At the May 30 meeting...

Rebuilding WLVI-TV

Tour and Presentation

By Paul R. Beck

The May 30th SMPTE New England Section was held at WLVI-TV, Tribune Broadcasting's WB-56 outlet in Boston. It was the first half-day "seminar" type meeting The New England Section hosted this year, and was entitled "Rebuilding WLVI-TV For Tth 21st Century."

Over 75 members and guest attended the event, which was configured in three major sections: First were some introductory remarks by Section Secretary Paul Beck, and background remarks presented by Chief Engineer Franco LaPietra, who chronicled the history of technical growh and expansion at WLVI-TV, through several corporate ownerships.

The second was a special technical presentation and demonstration by VIBRINT TECHNOLOGIES, featuring their MPEG-2 Newsroom Server Solution. Main speakers were Steve L'Heureux and Calvin Rogers.

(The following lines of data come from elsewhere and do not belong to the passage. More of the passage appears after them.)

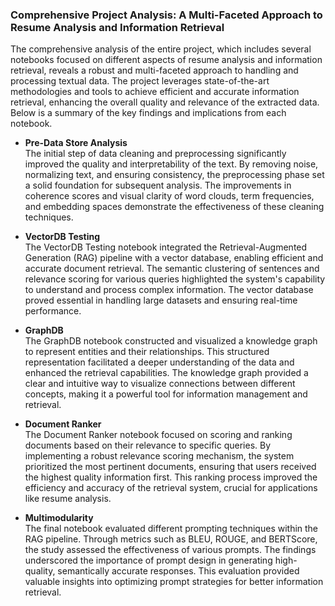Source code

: ### Comprehensive Project Analysis: A Multi-Faceted Approach to Resume Analysis and Information Retrieval

The comprehensive analysis of the entire project, which includes several notebooks focused on different aspects of resume analysis and information retrieval, reveals a robust and multi-faceted approach to handling and processing textual data. The project leverages state-of-the-art methodologies and tools to achieve efficient and accurate information retrieval, enhancing the overall quality and relevance of the extracted data. Below is a summary of the key findings and implications from each notebook.

- **Pre-Data Store Analysis**  
  The initial step of data cleaning and preprocessing significantly improved the quality and interpretability of the text. By removing noise, normalizing text, and ensuring consistency, the preprocessing phase set a solid foundation for subsequent analysis. The improvements in coherence scores and visual clarity of word clouds, term frequencies, and embedding spaces demonstrate the effectiveness of these cleaning techniques.

- **VectorDB Testing**  
  The VectorDB Testing notebook integrated the Retrieval-Augmented Generation (RAG) pipeline with a vector database, enabling efficient and accurate document retrieval. The semantic clustering of sentences and relevance scoring for various queries highlighted the system's capability to understand and process complex information. The vector database proved essential in handling large datasets and ensuring real-time performance.

- **GraphDB**  
  The GraphDB notebook constructed and visualized a knowledge graph to represent entities and their relationships. This structured representation facilitated a deeper understanding of the data and enhanced the retrieval capabilities. The knowledge graph provided a clear and intuitive way to visualize connections between different concepts, making it a powerful tool for information management and retrieval.

- **Document Ranker**  
  The Document Ranker notebook focused on scoring and ranking documents based on their relevance to specific queries. By implementing a robust relevance scoring mechanism, the system prioritized the most pertinent documents, ensuring that users received the highest quality information first. This ranking process improved the efficiency and accuracy of the retrieval system, crucial for applications like resume analysis.

- **Multimodularity**  
  The final notebook evaluated different prompting techniques within the RAG pipeline. Through metrics such as BLEU, ROUGE, and BERTScore, the study assessed the effectiveness of various prompts. The findings underscored the importance of prompt design in generating high-quality, semantically accurate responses. This evaluation provided valuable insights into optimizing prompt strategies for better information retrieval.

In Steve's presentation, all the technical attributes of the MPEG-2 file server system offered by Vibrint Technologies were discussed and demonstrated. A key feature of the Vibrint approach is the use of dual workstations which allow continuous recording of a newsfeed or ongoing broadcast event, and the simultaneous ability for additional workstations to be access the incoming data streams and "edit-on-the-fly," rather than having to wait until all the incoming material is acquired in-full by the main workstation. Vibrint's system provides simultaneous access such as this for SEVERAL workstations, such that multiple news stories could be simultaneously edited for different purposes, all from the same main server.

A unique application was also demonstrated for instant-access slow-motion playback of multiple race-track events, where images from many venues at different times could be randomly accessed for slow-motion analysis and subsequent display for large-screen presentation.

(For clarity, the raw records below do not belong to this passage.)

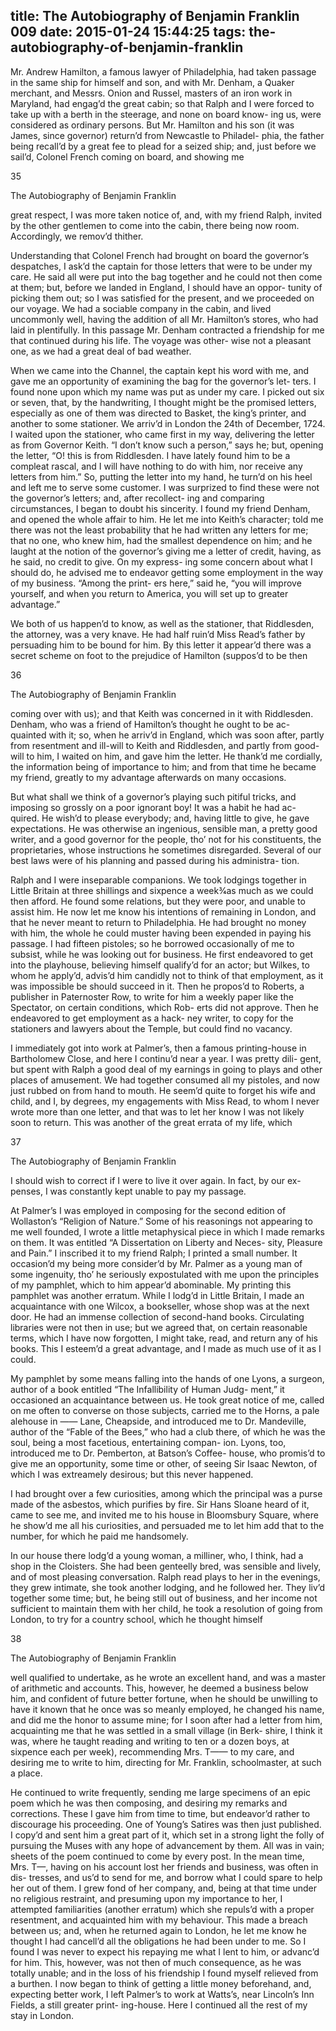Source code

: title: The Autobiography of Benjamin Franklin 009
date: 2015-01-24 15:44:25
tags: the-autobiography-of-benjamin-franklin
---

Mr. Andrew Hamilton, a famous lawyer of Philadelphia, had taken passage in the same ship for himself and son, and with Mr. Denham, a Quaker merchant, and Messrs. Onion and Russel, masters of an iron work in Maryland, had engag’d the great cabin; so that Ralph and I were forced to take up with a berth in the steerage, and none on board know- ing us, were considered as ordinary persons. But Mr. Hamilton and his son (it was James, since governor) return’d from Newcastle to Philadel- phia, the father being recall’d by a great fee to plead for a seized ship; and, just before we sail’d, Colonel French coming on board, and showing me

35

The Autobiography of Benjamin Franklin

great respect, I was more taken notice of, and, with my friend Ralph, invited by the other gentlemen to come into the cabin, there being now room. Accordingly, we remov’d thither.

Understanding that Colonel French had brought on board the governor’s despatches, I ask’d the captain for those letters that were to be under my care. He said all were put into the bag together and he could not then come at them; but, before we landed in England, I should have an oppor- tunity of picking them out; so I was satisfied for the present, and we proceeded on our voyage. We had a sociable company in the cabin, and lived uncommonly well, having the addition of all Mr. Hamilton’s stores, who had laid in plentifully. In this passage Mr. Denham contracted a friendship for me that continued during his life. The voyage was other- wise not a pleasant one, as we had a great deal of bad weather.

When we came into the Channel, the captain kept his word with me, and gave me an opportunity of examining the bag for the governor’s let- ters. I found none upon which my name was put as under my care. I picked out six or seven, that, by the handwriting, I thought might be the promised letters, especially as one of them was directed to Basket, the king’s printer, and another to some stationer. We arriv’d in London the 24th of December, 1724. I waited upon the stationer, who came first in my way, delivering the letter as from Governor Keith. “I don’t know such a person,” says he; but, opening the letter, “O! this is from Riddlesden. I have lately found him to be a compleat rascal, and I will have nothing to do with him, nor receive any letters from him.” So, putting the letter into my hand, he turn’d on his heel and left me to serve some customer. I was surprized to find these were not the governor’s letters; and, after recollect- ing and comparing circumstances, I began to doubt his sincerity. I found my friend Denham, and opened the whole affair to him. He let me into Keith’s character; told me there was not the least probability that he had written any letters for me; that no one, who knew him, had the smallest dependence on him; and he laught at the notion of the governor’s giving me a letter of credit, having, as he said, no credit to give. On my express- ing some concern about what I should do, he advised me to endeavor getting some employment in the way of my business. “Among the print- ers here,” said he, “you will improve yourself, and when you return to America, you will set up to greater advantage.”

We both of us happen’d to know, as well as the stationer, that Riddlesden, the attorney, was a very knave. He had half ruin’d Miss Read’s father by persuading him to be bound for him. By this letter it appear’d there was a secret scheme on foot to the prejudice of Hamilton (suppos’d to be then

36

The Autobiography of Benjamin Franklin

coming over with us); and that Keith was concerned in it with Riddlesden. Denham, who was a friend of Hamilton’s thought he ought to be ac- quainted with it; so, when he arriv’d in England, which was soon after, partly from resentment and ill-will to Keith and Riddlesden, and partly from good-will to him, I waited on him, and gave him the letter. He thank’d me cordially, the information being of importance to him; and from that time he became my friend, greatly to my advantage afterwards on many occasions.

But what shall we think of a governor’s playing such pitiful tricks, and imposing so grossly on a poor ignorant boy! It was a habit he had ac- quired. He wish’d to please everybody; and, having little to give, he gave expectations. He was otherwise an ingenious, sensible man, a pretty good writer, and a good governor for the people, tho’ not for his constituents, the proprietaries, whose instructions he sometimes disregarded. Several of our best laws were of his planning and passed during his administra- tion.

Ralph and I were inseparable companions. We took lodgings together in Little Britain at three shillings and sixpence a week3⁄4as much as we could then afford. He found some relations, but they were poor, and unable to assist him. He now let me know his intentions of remaining in London, and that he never meant to return to Philadelphia. He had brought no money with him, the whole he could muster having been expended in paying his passage. I had fifteen pistoles; so he borrowed occasionally of me to subsist, while he was looking out for business. He first endeavored to get into the playhouse, believing himself qualify’d for an actor; but Wilkes, to whom he apply’d, advis’d him candidly not to think of that employment, as it was impossible be should succeed in it. Then he propos’d to Roberts, a publisher in Paternoster Row, to write for him a weekly paper like the Spectator, on certain conditions, which Rob- erts did not approve. Then he endeavored to get employment as a hack- ney writer, to copy for the stationers and lawyers about the Temple, but could find no vacancy.

I immediately got into work at Palmer’s, then a famous printing-house in Bartholomew Close, and here I continu’d near a year. I was pretty dili- gent, but spent with Ralph a good deal of my earnings in going to plays and other places of amusement. We had together consumed all my pistoles, and now just rubbed on from hand to mouth. He seem’d quite to forget his wife and child, and I, by degrees, my engagements with Miss Read, to whom I never wrote more than one letter, and that was to let her know I was not likely soon to return. This was another of the great errata of my life, which

37

The Autobiography of Benjamin Franklin

I should wish to correct if I were to live it over again. In fact, by our ex- penses, I was constantly kept unable to pay my passage.

At Palmer’s I was employed in composing for the second edition of Wollaston’s “Religion of Nature.” Some of his reasonings not appearing to me well founded, I wrote a little metaphysical piece in which I made remarks on them. It was entitled “A Dissertation on Liberty and Neces- sity, Pleasure and Pain.” I inscribed it to my friend Ralph; I printed a small number. It occasion’d my being more consider’d by Mr. Palmer as a young man of some ingenuity, tho’ he seriously expostulated with me upon the principles of my pamphlet, which to him appear’d abominable. My printing this pamphlet was another erratum. While I lodg’d in Little Britain, I made an acquaintance with one Wilcox, a bookseller, whose shop was at the next door. He had an immense collection of second-hand books. Circulating libraries were not then in use; but we agreed that, on certain reasonable terms, which I have now forgotten, I might take, read, and return any of his books. This I esteem’d a great advantage, and I made as much use of it as I could.

My pamphlet by some means falling into the hands of one Lyons, a surgeon, author of a book entitled “The Infallibility of Human Judg- ment,” it occasioned an acquaintance between us. He took great notice of me, called on me often to converse on those subjects, carried me to the Horns, a pale alehouse in —— Lane, Cheapside, and introduced me to Dr. Mandeville, author of the “Fable of the Bees,” who had a club there, of which he was the soul, being a most facetious, entertaining compan- ion. Lyons, too, introduced me to Dr. Pemberton, at Batson’s Coffee- house, who promis’d to give me an opportunity, some time or other, of seeing Sir Isaac Newton, of which I was extreamely desirous; but this never happened.

I had brought over a few curiosities, among which the principal was a purse made of the asbestos, which purifies by fire. Sir Hans Sloane heard of it, came to see me, and invited me to his house in Bloomsbury Square, where he show’d me all his curiosities, and persuaded me to let him add that to the number, for which he paid me handsomely.

In our house there lodg’d a young woman, a milliner, who, I think, had a shop in the Cloisters. She had been genteelly bred, was sensible and lively, and of most pleasing conversation. Ralph read plays to her in the evenings, they grew intimate, she took another lodging, and he followed her. They liv’d together some time; but, he being still out of business, and her income not sufficient to maintain them with her child, he took a resolution of going from London, to try for a country school, which he thought himself

38

The Autobiography of Benjamin Franklin

well qualified to undertake, as he wrote an excellent hand, and was a master of arithmetic and accounts. This, however, he deemed a business below him, and confident of future better fortune, when he should be unwilling to have it known that he once was so meanly employed, he changed his name, and did me the honor to assume mine; for I soon after had a letter from him, acquainting me that he was settled in a small village (in Berk- shire, I think it was, where he taught reading and writing to ten or a dozen boys, at sixpence each per week), recommending Mrs. T—— to my care, and desiring me to write to him, directing for Mr. Franklin, schoolmaster, at such a place.

He continued to write frequently, sending me large specimens of an epic poem which he was then composing, and desiring my remarks and corrections. These I gave him from time to time, but endeavor’d rather to discourage his proceeding. One of Young’s Satires was then just published. I copy’d and sent him a great part of it, which set in a strong light the folly of pursuing the Muses with any hope of advancement by them. All was in vain; sheets of the poem continued to come by every post. In the mean time, Mrs. T—, having on his account lost her friends and business, was often in dis- tresses, and us’d to send for me, and borrow what I could spare to help her out of them. I grew fond of her company, and, being at that time under no religious restraint, and presuming upon my importance to her, I attempted familiarities (another erratum) which she repuls’d with a proper resentment, and acquainted him with my behaviour. This made a breach between us; and, when he returned again to London, he let me know he thought I had cancell’d all the obligations he had been under to me. So I found I was never to expect his repaying me what I lent to him, or advanc’d for him. This, however, was not then of much consequence, as he was totally unable; and in the loss of his friendship I found myself relieved from a burthen. I now began to think of getting a little money beforehand, and, expecting better work, I left Palmer’s to work at Watts’s, near Lincoln’s Inn Fields, a still greater print- ing-house. Here I continued all the rest of my stay in London.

Steve L'Heureux detailed the design criteria for their systems as first, EASY TO USE. Secondly, "STREAMLINED," and able to eliminate "browser" type video quality on the workstation display. The system is configured from "off-the-shelf" components, and is configured in the most "STANDARD" way possible.

The Vibrint system can be in 444 or 422, using a modern Windows NT platform.

It also is designed to integrate with many third-party file servers, video editing controllers and video recorders. The system's strength is that it is designed from the ground up to be a "Play-to-Air" system for broadcast, cable or institutional/governmental applications.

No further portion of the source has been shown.